---------- Excerpted data

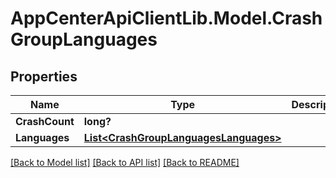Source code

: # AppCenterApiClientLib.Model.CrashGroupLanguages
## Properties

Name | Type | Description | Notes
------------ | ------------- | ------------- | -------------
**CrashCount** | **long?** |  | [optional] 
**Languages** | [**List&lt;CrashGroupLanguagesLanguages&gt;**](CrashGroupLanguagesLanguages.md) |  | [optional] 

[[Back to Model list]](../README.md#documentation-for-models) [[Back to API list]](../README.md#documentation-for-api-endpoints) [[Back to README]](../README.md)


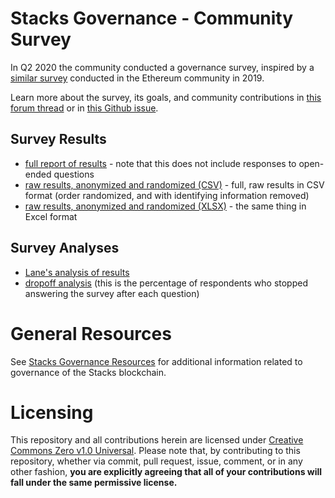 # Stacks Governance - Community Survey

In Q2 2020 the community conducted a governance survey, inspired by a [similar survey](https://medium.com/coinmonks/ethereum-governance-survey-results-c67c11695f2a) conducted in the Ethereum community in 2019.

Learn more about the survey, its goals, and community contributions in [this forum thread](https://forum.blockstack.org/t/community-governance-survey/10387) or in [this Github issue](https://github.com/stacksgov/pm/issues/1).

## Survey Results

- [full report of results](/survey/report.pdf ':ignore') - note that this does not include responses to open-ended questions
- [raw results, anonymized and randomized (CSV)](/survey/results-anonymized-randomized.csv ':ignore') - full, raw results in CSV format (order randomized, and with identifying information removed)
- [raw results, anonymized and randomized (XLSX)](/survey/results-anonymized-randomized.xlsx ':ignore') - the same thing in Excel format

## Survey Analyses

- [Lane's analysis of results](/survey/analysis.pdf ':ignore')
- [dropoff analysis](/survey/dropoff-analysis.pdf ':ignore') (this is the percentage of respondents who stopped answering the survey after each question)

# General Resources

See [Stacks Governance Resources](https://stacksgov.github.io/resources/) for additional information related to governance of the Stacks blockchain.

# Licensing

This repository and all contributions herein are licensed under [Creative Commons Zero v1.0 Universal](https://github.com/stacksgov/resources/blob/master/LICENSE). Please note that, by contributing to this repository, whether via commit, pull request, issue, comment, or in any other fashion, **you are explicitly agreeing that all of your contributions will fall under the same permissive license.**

--------------------

→ Your instructions:
In the copy, omit the pictures and give every line of the data exactly.

→ Your response:
Source code

: # AppCenterApiClientLib.Model.CrashGroupLanguages
## Properties

Name | Type | Description | Notes
------------ | ------------- | ------------- | -------------
**CrashCount** | **long?** |  | [optional] 
**Languages** | [**List&lt;CrashGroupLanguagesLanguages&gt;**](CrashGroupLanguagesLanguages.md) |  | [optional] 

[[Back to Model list]](../README.md#documentation-for-models) [[Back to API list]](../README.md#documentation-for-api-endpoints) [[Back to README]](../README.md)


 # Stacks Governance - Community Survey

In Q2 2020 the community conducted a governance survey, inspired by a [similar survey](https://medium.com/coinmonks/ethereum-governance-survey-results-c67c11695f2a) conducted in the Ethereum community in 2019.

Learn more about the survey, its goals, and community contributions in [this forum thread](https://forum.blockstack.org/t/community-governance-survey/10387) or in [this Github issue](https://github.com/stacksgov/pm/issues/1).

## Survey Results

- [full report of results](/survey/report.pdf ':ignore') - note that this does not include responses to open-ended questions
- [raw results, anonymized and randomized (CSV)](/survey/results-anonymized-randomized.csv ':ignore') - full, raw results in CSV format (order randomized, and with identifying information removed)
- [raw results, anonymized and randomized (XLSX)](/survey/results-anonymized-randomized.xlsx ':ignore') - the same thing in Excel format

## Survey Analyses

- [Lane's analysis of results](/survey/analysis.pdf ':ignore')
- [dropoff analysis](/survey/dropoff-analysis.pdf ':ignore') (this is the percentage of respondents who stopped answering the survey after each question)

# General Resources

See [Stacks Governance Resources](https://stacksgov.github.io/resources/) for additional information related to governance of the Stacks blockchain.

# Licensing

This repository and all contributions herein are licensed under [Creative Commons Zero v1.0 Universal](https://github.com/stacksgov/resources/blob/master/LICENSE). Please note that, by contributing to this repository, whether via commit, pull request, issue, comment, or in any other fashion, **you are explicitly agreeing that all of your contributions will fall under the same permissive license.**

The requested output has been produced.